For the fabrication of Surface Mount Technology stencils (SMT Stencils) is important to know the different manufacturing technologies available to create the stencils and select the one that improves the efficiency of the final product. This will depend on the requirement of the application and specially the design of the board. The stencil design ultimately determines the size, shape and positioning of the deposits, which are crucial to ensuring a high-yield assembly process.
Three stencil manufacturing technologies are the most important in the industry: Electroforming, Chemical Etching and Laser cutting.
This is an additive process whereby the stencil foil is created by electroforming nickel. The process creates a nickel stencil with a unique gasketing feature that reduces solder bridging and minimizes the need for underside stencil cleaning. The stencil is created by imaging photoresist on a substrate (or mandrel) where the apertures are intended and then plating (atom by atom) the stencil around the resist to the desired thickness.
Figure 1. Electroforming manufacturing process
CHEMICAL ETCHING PROCESS
Chemical etching is a process used to remove material (metal) by way of masking an area with a protectant (photo resist) and then submerging the material into an etchant (acid) to remove the material that has not been protected by the photo resist. For this reason, it’s considered a subtractive process. It has a wide range of applications, offering tight tolerances and a long list of available materials and thicknesses. Chemical Etching is very useful to fabricate step stencils and hybrid stencils.
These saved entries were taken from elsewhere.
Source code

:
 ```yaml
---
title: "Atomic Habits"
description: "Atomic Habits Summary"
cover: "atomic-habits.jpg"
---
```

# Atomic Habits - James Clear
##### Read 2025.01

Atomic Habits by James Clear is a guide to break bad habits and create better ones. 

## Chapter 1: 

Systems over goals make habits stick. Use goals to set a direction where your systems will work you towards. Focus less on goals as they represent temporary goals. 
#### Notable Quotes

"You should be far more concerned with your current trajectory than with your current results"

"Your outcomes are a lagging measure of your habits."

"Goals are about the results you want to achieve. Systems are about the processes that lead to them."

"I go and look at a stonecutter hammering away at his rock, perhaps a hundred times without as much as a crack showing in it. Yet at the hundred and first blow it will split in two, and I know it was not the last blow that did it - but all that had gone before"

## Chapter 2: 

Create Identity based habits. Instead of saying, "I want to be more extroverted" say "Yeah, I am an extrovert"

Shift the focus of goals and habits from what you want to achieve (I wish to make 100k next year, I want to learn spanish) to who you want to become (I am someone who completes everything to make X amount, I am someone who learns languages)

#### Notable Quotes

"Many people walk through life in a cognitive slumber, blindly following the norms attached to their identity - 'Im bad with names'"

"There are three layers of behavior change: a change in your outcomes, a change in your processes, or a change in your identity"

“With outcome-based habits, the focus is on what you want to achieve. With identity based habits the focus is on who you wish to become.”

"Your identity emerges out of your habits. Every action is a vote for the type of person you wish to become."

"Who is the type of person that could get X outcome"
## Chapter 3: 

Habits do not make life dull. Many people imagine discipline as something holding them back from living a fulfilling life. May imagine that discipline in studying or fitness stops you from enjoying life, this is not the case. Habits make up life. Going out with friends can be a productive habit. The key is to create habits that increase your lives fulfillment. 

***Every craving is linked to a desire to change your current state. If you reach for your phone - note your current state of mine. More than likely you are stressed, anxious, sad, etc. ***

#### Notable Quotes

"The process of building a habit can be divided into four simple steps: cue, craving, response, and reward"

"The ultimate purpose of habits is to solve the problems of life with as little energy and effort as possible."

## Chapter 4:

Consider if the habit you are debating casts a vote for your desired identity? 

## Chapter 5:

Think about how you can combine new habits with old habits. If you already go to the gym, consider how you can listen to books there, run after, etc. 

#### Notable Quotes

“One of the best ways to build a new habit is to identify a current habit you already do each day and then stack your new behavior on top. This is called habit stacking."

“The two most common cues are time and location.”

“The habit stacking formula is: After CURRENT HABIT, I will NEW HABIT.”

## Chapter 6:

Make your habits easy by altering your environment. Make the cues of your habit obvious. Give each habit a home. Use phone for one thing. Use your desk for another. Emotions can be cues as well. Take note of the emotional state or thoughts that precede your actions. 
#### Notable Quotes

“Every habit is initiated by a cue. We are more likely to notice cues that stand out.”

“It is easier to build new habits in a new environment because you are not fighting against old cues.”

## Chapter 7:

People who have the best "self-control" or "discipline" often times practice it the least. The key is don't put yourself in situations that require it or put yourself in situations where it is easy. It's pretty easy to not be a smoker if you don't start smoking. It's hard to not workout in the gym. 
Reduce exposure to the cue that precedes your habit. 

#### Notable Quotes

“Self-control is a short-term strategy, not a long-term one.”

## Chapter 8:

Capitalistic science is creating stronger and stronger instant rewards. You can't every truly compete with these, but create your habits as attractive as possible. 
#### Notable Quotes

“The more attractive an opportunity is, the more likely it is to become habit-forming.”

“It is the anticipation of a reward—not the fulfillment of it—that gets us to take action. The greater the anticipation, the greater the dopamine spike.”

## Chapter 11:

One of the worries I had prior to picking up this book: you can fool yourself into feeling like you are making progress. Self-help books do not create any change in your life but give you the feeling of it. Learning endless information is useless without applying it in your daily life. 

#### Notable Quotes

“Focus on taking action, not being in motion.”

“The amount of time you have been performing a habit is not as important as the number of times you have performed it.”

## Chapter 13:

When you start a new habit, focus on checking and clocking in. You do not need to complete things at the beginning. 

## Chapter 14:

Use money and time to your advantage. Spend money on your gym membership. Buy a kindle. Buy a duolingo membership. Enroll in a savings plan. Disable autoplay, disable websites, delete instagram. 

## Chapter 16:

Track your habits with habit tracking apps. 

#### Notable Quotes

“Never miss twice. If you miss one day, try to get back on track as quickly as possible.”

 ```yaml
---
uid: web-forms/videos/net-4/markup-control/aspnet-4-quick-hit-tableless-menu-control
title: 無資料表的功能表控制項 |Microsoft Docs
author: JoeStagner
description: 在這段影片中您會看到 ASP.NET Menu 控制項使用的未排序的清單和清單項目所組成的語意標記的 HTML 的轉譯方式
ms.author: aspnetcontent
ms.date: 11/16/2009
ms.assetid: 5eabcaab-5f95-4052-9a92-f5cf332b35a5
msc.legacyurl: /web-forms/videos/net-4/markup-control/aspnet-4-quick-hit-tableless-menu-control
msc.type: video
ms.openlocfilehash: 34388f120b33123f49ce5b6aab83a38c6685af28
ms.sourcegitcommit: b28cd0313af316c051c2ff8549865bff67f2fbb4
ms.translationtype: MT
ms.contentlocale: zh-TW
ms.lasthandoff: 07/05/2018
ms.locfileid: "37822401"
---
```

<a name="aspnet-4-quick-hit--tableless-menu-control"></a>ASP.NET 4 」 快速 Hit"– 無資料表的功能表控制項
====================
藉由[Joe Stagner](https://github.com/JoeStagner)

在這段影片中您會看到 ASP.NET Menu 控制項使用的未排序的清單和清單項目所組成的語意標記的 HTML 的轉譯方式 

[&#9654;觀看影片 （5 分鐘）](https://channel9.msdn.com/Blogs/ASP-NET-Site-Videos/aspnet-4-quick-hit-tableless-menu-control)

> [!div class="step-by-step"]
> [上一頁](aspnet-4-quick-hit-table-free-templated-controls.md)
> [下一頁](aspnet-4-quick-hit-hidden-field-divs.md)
Figure 2. Chemical Etching manufacturing process
LASER CUTTING PROCESS
Laser Cutting is also a subtractive process since the removal of material from the stencil foil creates the aperture. The laser beam (Figure 5) enters inside the aperture boundary and traverses to the perimeter where it completely cuts the aperture out of the metal, one aperture at a time. The smoothness of cut will depend on many parameters, including cut speed, beam spot size, laser power and beam focus. As with Chemically Etched stencils, the laser-cut aperture size must be adjusted to the post-processing treatment employed because aperture size change will occur during this process. Electro-polishing and nickel-plating are also used to further smooth surface walls and improve solder paste release.